Driver的mainClass是DriverWrapper

private class ClientActor(driverArgs: ClientArguments, conf: SparkConf)
  extends Actor with ActorLogReceive with Logging {

    override def preStart() = {
        masterActor = context.actorSelection(Master.toAkkaUrl(driverArgs.master))

        driverArgs.cmd match {
            case "launch" =>
            val mainClass = "org.apache.spark.deploy.worker.DriverWrapper"
            masterActor ! RequestSubmitDriver(driverDescription)

master收到通知后,把driver加到waitingDrivers里面,然后schedule,sechdule则是在waitingDrivers里拿一个选一个Worker launch

private[spark] class Master(
    host: String,
    port: Int,
    webUiPort: Int,
    val securityMgr: SecurityManager)
  extends Actor with ActorLogReceive with Logging {

  override def receiveWithLogging = {

    case RequestSubmitDriver(description) => {
        logInfo("Driver submitted " + description.command.mainClass)
        val driver = createDriver(description)
        persistenceEngine.addDriver(driver)
        waitingDrivers += driver
        drivers.add(driver)
        schedule()
      }
    }

    def launchDriver(worker: WorkerInfo, driver: DriverInfo) {
    logInfo("Launching driver " + driver.id + " on worker " + worker.id)
    worker.addDriver(driver)
    driver.worker = Some(worker)
    worker.actor ! LaunchDriver(driver.id, driver.desc)
    driver.state = DriverState.RUNNING
  }

Worker端收到LaunchDriver消息后 Worker.scala

case LaunchDriver(driverId, driverDesc) => {
      logInfo(s"Asked to launch driver $driverId")
      val driver = new DriverRunner(conf, driverId, workDir, sparkHome, driverDesc, self, akkaUrl)
      drivers(driverId) = driver
      driver.start()

    }

DriverRunner启动一个线程运行DriverWrapper,DriverWrapper启动应用并创建一个WokerWatcher[?] actor DriverRunner.scala

private[spark] class DriverRunner(...

  def start() = {
    new Thread("DriverRunner for " + driverId) {
      override def run() {
        try {
          val builder = CommandUtils.buildProcessBuilder(driverDesc.command, driverDesc.mem,
            sparkHome.getAbsolutePath, substituteVariables, Seq(localJarFilename))
          launchDriver(builder, driverDir, driverDesc.supervise)
        }
        catch {
          case e: Exception => finalException = Some(e)
        }

        worker ! DriverStateChanged(driverId, state, finalException)
      }
    }.start()
  }

Job Running

RDD的action方法都会调用 SparkContext的runJob方法,按partition返回结果

/**
   * Run a function on a given set of partitions in an RDD and return the results as an array.

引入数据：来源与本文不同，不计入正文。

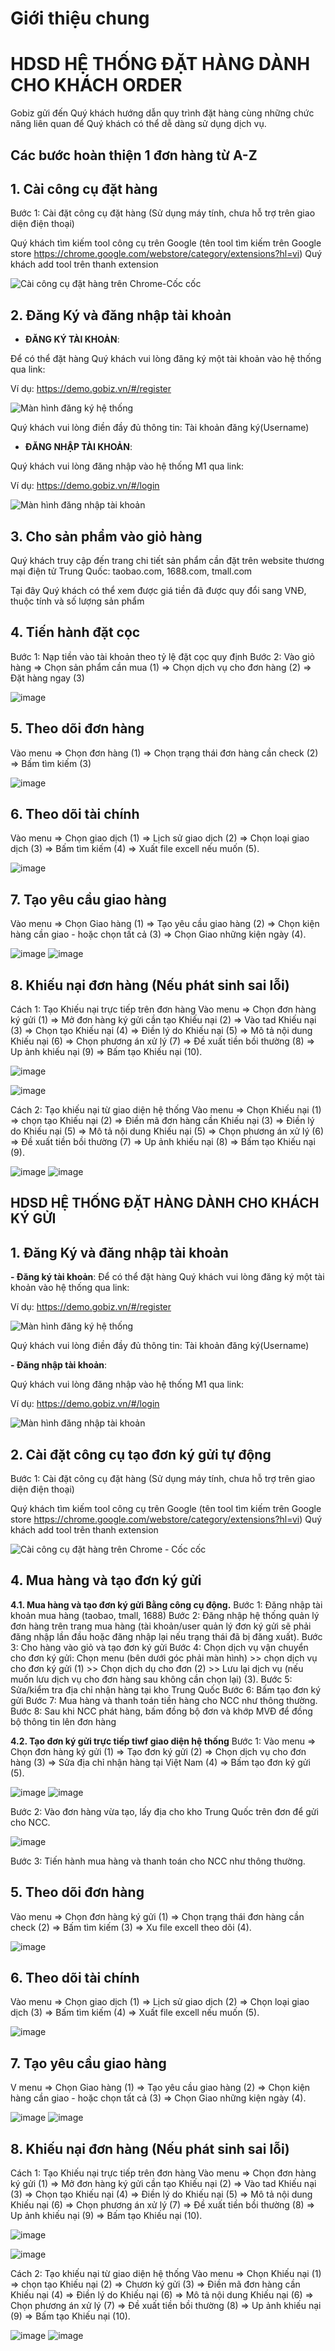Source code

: # Giới thiệu chung

# HDSD HỆ THỐNG ĐẶT HÀNG DÀNH CHO KHÁCH ORDER
Gobiz gửi đến Quý khách hướng dẫn quy trình đặt hàng cùng những chức năng liên quan để Quý khách có thể dễ dàng sử dụng dịch vụ.

## Các bước hoàn thiện 1 đơn hàng từ A-Z

## 1. Cài công cụ đặt hàng

Bước 1: Cài đặt công cụ đặt hàng (Sử dụng máy tính, chưa hỗ trợ trên giao diện điện thoại)

Quý khách tìm kiếm tool công cụ trên Google (tên tool tìm kiếm trên Google store https://chrome.google.com/webstore/category/extensions?hl=vi)
Quý khách add tool trên thanh extension

![Cài công cụ đặt hàng trên Chrome-Cốc cốc](https://user-images.githubusercontent.com/73226975/99616059-2bc44c80-2a4f-11eb-8e42-3df4522e00a3.png)

## 2. Đăng Ký và đăng nhập tài khoản

- **ĐĂNG KÝ TÀI KHOẢN**:

Để có thể đặt hàng Quý khách vui lòng đăng ký một tài khoản vào hệ thống qua link: 

Ví dụ: https://demo.gobiz.vn/#/register

![Màn hình đăng ký hệ thống](https://user-images.githubusercontent.com/73226975/99615643-5a8df300-2a4e-11eb-99a5-5f0ac90fe07d.png)

Quý khách vui lòng điền đầy đủ thông tin:
Tài khoản đăng ký(Username)

- **ĐĂNG NHẬP TÀI KHOẢN**:

Quý khách vui lòng đăng nhập vào hệ thống M1 qua link: 

Ví dụ: https://demo.gobiz.vn/#/login

![Màn hình đăng nhập tài khoản](https://user-images.githubusercontent.com/73226975/99616329-9e352c80-2a4f-11eb-900f-71e5a635b363.png)

## 3. Cho sản phẩm vào giỏ hàng

Quý khách truy cập đến trang chi tiết sản phẩm cần đặt trên website thương mại điện tử Trung Quốc: taobao.com, 1688.com, tmall.com

Tại đây Quý khách có thể xem được giá tiền đã được quy đổi sang VNĐ, thuộc tính và số lượng sản phẩm

## 4. Tiến hành đặt cọc
Bước 1: Nạp tiền vào tài khoản theo tỷ lệ đặt cọc quy định
Bước 2: Vào giỏ hàng => Chọn sản phẩm cần mua (1) => Chọn dịch vụ cho đơn hàng (2) => Đặt hàng ngay (3)

![image](https://user-images.githubusercontent.com/85599407/183327628-dfb03dba-9d72-4b69-ae96-1d14b7ae2d0d.png)


## 5. Theo dõi đơn hàng

Vào menu => Chọn đơn hàng (1) => Chọn trạng thái đơn hàng cần check (2) => Bấm tìm kiếm (3)

![image](https://user-images.githubusercontent.com/85599407/183328349-e2bd1bac-fff2-49ab-9342-7d3bb597a000.png)

## 6. Theo dõi tài chính

Vào menu => Chọn giao dịch (1) => Lịch sử giao dịch (2) => Chọn loại giao dịch (3) => Bấm tìm kiếm (4) => Xuất file excell nếu muốn (5).

![image](https://user-images.githubusercontent.com/85599407/183328553-4dab64a0-a1cb-4c95-a08e-043d91d790d0.png)

## 7. Tạo yêu cầu giao hàng

Vào menu => Chọn Giao hàng (1) => Tạo yêu cầu giao hàng (2) => Chọn kiện hàng cần giao - hoặc chọn tất cả (3) => Chọn Giao những kiện ngày (4).

![image](https://user-images.githubusercontent.com/85599407/183329946-c3c48e07-2ac9-4500-b54e-805ab0906c8f.png)
![image](https://user-images.githubusercontent.com/85599407/183330510-8aeea62f-f6ab-44fc-8492-bedf1ca15224.png)

## 8. Khiếu nại đơn hàng (Nếu phát sinh sai lỗi)

Cách 1: Tạo Khiếu nại trực tiếp trên đơn hàng
Vào menu => Chọn đơn hàng ký gửi (1) => Mở đơn hàng ký gửi cần tạo Khiếu nại (2) => Vào tad Khiếu nại (3) => Chọn tạo Khiếu nại (4) => Điền lý do Khiếu nại (5) => Mô tả nội dung Khiếu nại (6) => Chọn phương án xử lý (7) => Đề xuất tiền bồi thường (8) => Up ảnh khiếu nại (9) => Bấm tạo Khiếu nại (10).

![image](https://user-images.githubusercontent.com/85599407/183331066-e3747577-68b4-446e-ab9e-62fa28acfbea.png)

![image](https://user-images.githubusercontent.com/85599407/183331444-abba8748-0a1c-4a97-adbd-886b27977e22.png)

Cách 2: Tạo khiếu nại từ giao diện hệ thống
Vào menu => Chọn Khiếu nại (1) => chọn tạo Khiếu nại (2) => Điền mã đơn hàng cần Khiếu nại (3) => Điền lý do Khiếu nại (5) => Mô tả nội dung Khiếu nại (5) => Chọn phương án xử lý (6) => Đề xuất tiền bồi thường (7) => Up ảnh khiếu nại (8) => Bấm tạo Khiếu nại (9).

![image](https://user-images.githubusercontent.com/85599407/183333189-70cf2b79-a3f7-458d-934a-3f4118c0c05e.png)
![image](https://user-images.githubusercontent.com/85599407/183334429-8fd3fea2-14cd-409c-a841-40bfec66b35f.png)

## HDSD HỆ THỐNG ĐẶT HÀNG DÀNH CHO KHÁCH KÝ GỬI

## 1. Đăng Ký và đăng nhập tài khoản

**- Đăng ký tài khoản**:
Để có thể đặt hàng Quý khách vui lòng đăng ký một tài khoản vào hệ thống qua link: 

Ví dụ: https://demo.gobiz.vn/#/register

![Màn hình đăng ký hệ thống](https://user-images.githubusercontent.com/73226975/99615643-5a8df300-2a4e-11eb-99a5-5f0ac90fe07d.png)

Quý khách vui lòng điền đầy đủ thông tin:
Tài khoản đăng ký(Username)

**- Đăng nhập tài khoản**:

Quý khách vui lòng đăng nhập vào hệ thống M1 qua link: 

Ví dụ: https://demo.gobiz.vn/#/login

![Màn hình đăng nhập tài khoản](https://user-images.githubusercontent.com/73226975/99616329-9e352c80-2a4f-11eb-900f-71e5a635b363.png)

## 2. Cài đặt công cụ tạo đơn ký gửi tự động

Bước 1: Cài đặt công cụ đặt hàng (Sử dụng máy tính, chưa hỗ trợ trên giao diện điện thoại)

Quý khách tìm kiếm tool công cụ trên Google (tên tool tìm kiếm trên Google store https://chrome.google.com/webstore/category/extensions?hl=vi)
Quý khách add tool trên thanh extension

![Cài công cụ đặt hàng trên Chrome - Cốc cốc](https://user-images.githubusercontent.com/73226975/99616059-2bc44c80-2a4f-11eb-8e42-3df4522e00a3.png)

## 4. Mua hàng và tạo đơn ký gửi
**4.1. Mua hàng và tạo đơn ký gửi Bằng công cụ động.**
Bước 1:  Đăng nhập tài khoản mua hàng (taobao, tmall, 1688)
Bước 2: Đăng nhập hệ thống quản lý đơn hàng trên trang mua hàng (tài khoản/user quản lý đơn ký gửi sẽ phải đăng nhập lần đầu hoặc đăng nhập lại nếu trạng thái đã bị đăng xuất).
Bước 3: Cho hàng vào giỏ và tạo đơn ký gửi
Bước 4: Chọn dịch vụ vận chuyển cho đơn ký gửi: Chọn menu (bên dưới góc phải màn hình) >> chọn dịch vụ cho đơn ký gửi (1) >> Chọn dịch dụ cho đơn (2) >> Lưu lại dịch vụ (nếu muốn lưu dịch vụ cho đơn hàng sau không cần chọn lại) (3).
Bước 5: Sửa/kiểm tra địa chỉ nhận hàng tại kho Trung Quốc
Bước 6: Bấm tạo đơn ký gửi
Bước 7: Mua hàng và thanh toán tiền hàng cho NCC như thông thường.
Bước 8: Sau khi NCC phát hàng, bấm đồng bộ đơn và khớp MVĐ để đồng bộ thông tin lên đơn hàng

**4.2. Tạo đơn ký gửi trực tiếp tiwf giao diện hệ thống**
Bước 1: Vào menu => Chọn đơn hàng ký gửi (1) => Tạo đơn ký gửi (2) => Chọn dịch vụ cho đơn hàng (3) => Sửa địa chỉ nhận hàng tại Việt Nam (4) => Bấm tạo đơn ký gửi (5).

![image](https://user-images.githubusercontent.com/85599407/183338767-0c2ef088-3ded-4591-969b-fdaf731dee64.png)
![image](https://user-images.githubusercontent.com/85599407/183339000-946ad844-5452-4b9f-9b12-51bfde2aa571.png)

Bước 2: Vào đơn hàng vừa tạo, lấy địa cho kho Trung Quốc trên đơn để gửi cho NCC.

![image](https://user-images.githubusercontent.com/85599407/183339494-31a321b9-8c50-406b-b552-d46b7cdab030.png)

Bước 3: Tiến hành mua hàng và thanh toán cho NCC như thông thường.


## 5. Theo dõi đơn hàng

Vào menu => Chọn đơn hàng ký gửi (1) => Chọn trạng thái đơn hàng cần check (2) => Bấm tìm kiếm (3) => Xu file excell theo dõi (4).

![image](https://user-images.githubusercontent.com/85599407/183336466-ae5501c6-7b87-4ad3-b8c3-594cd8d1e9dd.png)

## 6. Theo dõi tài chính

Vào menu => Chọn giao dịch (1) => Lịch sử giao dịch (2) => Chọn loại giao dịch (3) => Bấm tìm kiếm (4) => Xuất file excell nếu muốn (5).

![image](https://user-images.githubusercontent.com/85599407/183328553-4dab64a0-a1cb-4c95-a08e-043d91d790d0.png)

## 7. Tạo yêu cầu giao hàng

V menu => Chọn Giao hàng (1) => Tạo yêu cầu giao hàng (2) => Chọn kiện hàng cần giao - hoặc chọn tất cả (3) => Chọn Giao những kiện ngày (4).

![image](https://user-images.githubusercontent.com/85599407/183329946-c3c48e07-2ac9-4500-b54e-805ab0906c8f.png)
![image](https://user-images.githubusercontent.com/85599407/183330510-8aeea62f-f6ab-44fc-8492-bedf1ca15224.png)

## 8. Khiếu nại đơn hàng (Nếu phát sinh sai lỗi)

Cách 1: Tạo Khiếu nại trực tiếp trên đơn hàng
Vào menu => Chọn đơn hàng ký gửi (1) => Mở đơn hàng ký gửi cần tạo Khiếu nại (2) => Vào tad Khiếu nại (3) => Chọn tạo Khiếu nại (4) => Điền lý do Khiếu nại (5) => Mô tả nội dung Khiếu nại (6) => Chọn phương án xử lý (7) => Đề xuất tiền bồi thường (8) => Up ảnh khiếu nại (9) => Bấm tạo Khiếu nại (10).

![image](https://user-images.githubusercontent.com/85599407/183337113-afab344e-93ef-4a60-9558-e2cb309d7295.png)

![image](https://user-images.githubusercontent.com/85599407/183337458-dfd81e69-9cd9-4ce6-b96b-91821fb96b42.png)

Cách 2: Tạo khiếu nại từ giao diện hệ thống
Vào menu => Chọn Khiếu nại (1) => chọn tạo Khiếu nại (2) => Chươn ký gửi (3) => Điền mã đơn hàng cần Khiếu nại (4) => Điền lý do Khiếu nại (6) => Mô tả nội dung Khiếu nại (6) => Chọn phương án xử lý (7) => Đề xuất tiền bồi thường (8) => Up ảnh khiếu nại (9) => Bấm tạo Khiếu nại (10).

![image](https://user-images.githubusercontent.com/85599407/183333189-70cf2b79-a3f7-458d-934a-3f4118c0c05e.png)
![image](https://user-images.githubusercontent.com/85599407/183337872-a99b5e9c-ae0a-44ee-8ebb-7a55d360f793.png)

The
   * allowLocal flag specifies whether the scheduler can run the computation on the driver rather
   * than shipping it out to the cluster, for short actions like first().
   */
  def runJob[T, U: ClassTag](
      rdd: RDD[T],
      func: (TaskContext, Iterator[T]) => U,
      partitions: Seq[Int],
      allowLocal: Boolean
      ): Array[U] = {
    val results = new Array[U](partitions.size)
    runJob[T, U](rdd, func, partitions, allowLocal, (index, res) => results(index) = res)
    results
  }

/**
   * Run a function on a given set of partitions in an RDD and pass the results to the given
   * handler function. This is the main entry point for all actions in Spark. The allowLocal
   * flag specifies whether the scheduler can run the computation on the driver rather than
   * shipping it out to the cluster, for short actions like first().
   */
  def runJob[T, U: ClassTag](
      rdd: RDD[T],
      func: (TaskContext, Iterator[T]) => U,
      partitions: Seq[Int],
      allowLocal: Boolean,
      resultHandler: (Int, U) => Unit) {
    logInfo("Starting job: " + callSite.shortForm)
    dagScheduler.runJob(rdd, cleanedFunc, partitions, callSite, allowLocal,
      resultHandler, localProperties.get)
  }

(index, res) => results(index) = res 意思是对应结果到 index -> result[index]的函数

waiter.awaitResult等待结果 DAGScheduler

def runJob[T, U: ClassTag](
      rdd: RDD[T],
      func: (TaskContext, Iterator[T]) => U,
      partitions: Seq[Int],
      callSite: CallSite,
      allowLocal: Boolean,
      resultHandler: (Int, U) => Unit,
      properties: Properties = null)
  {
    val start = System.nanoTime
    val waiter = submitJob(rdd, func, partitions, callSite, allowLocal, resultHandler, properties)
    waiter.awaitResult() match {
      case JobSucceeded => {
        logInfo("Job %d finished: %s, took %f s".format
          (waiter.jobId, callSite.shortForm, (System.nanoTime - start) / 1e9))
      }
      case JobFailed(exception: Exception) =>
        logInfo("Job %d failed: %s, took %f s".format
          (waiter.jobId, callSite.shortForm, (System.nanoTime - start) / 1e9))
        throw exception
    }
  }
16/02/15 14:28:27 INFO DAGScheduler: Job 0 finished: saveAsTextFile at WordCount.scala:25, took 3.481700 s

在handleTaskCompletion()里通知任务完成 DAGScheduler

private[scheduler] def handleTaskCompletion(event: CompletionEvent) {
    event.reason match {
      case Success =>
        task match {
          case rt: ResultTask[_, _] =>
            stage.resultOfJob match {
              case Some(job) =>
              job.listener.taskSucceeded(rt.outputId, event.result)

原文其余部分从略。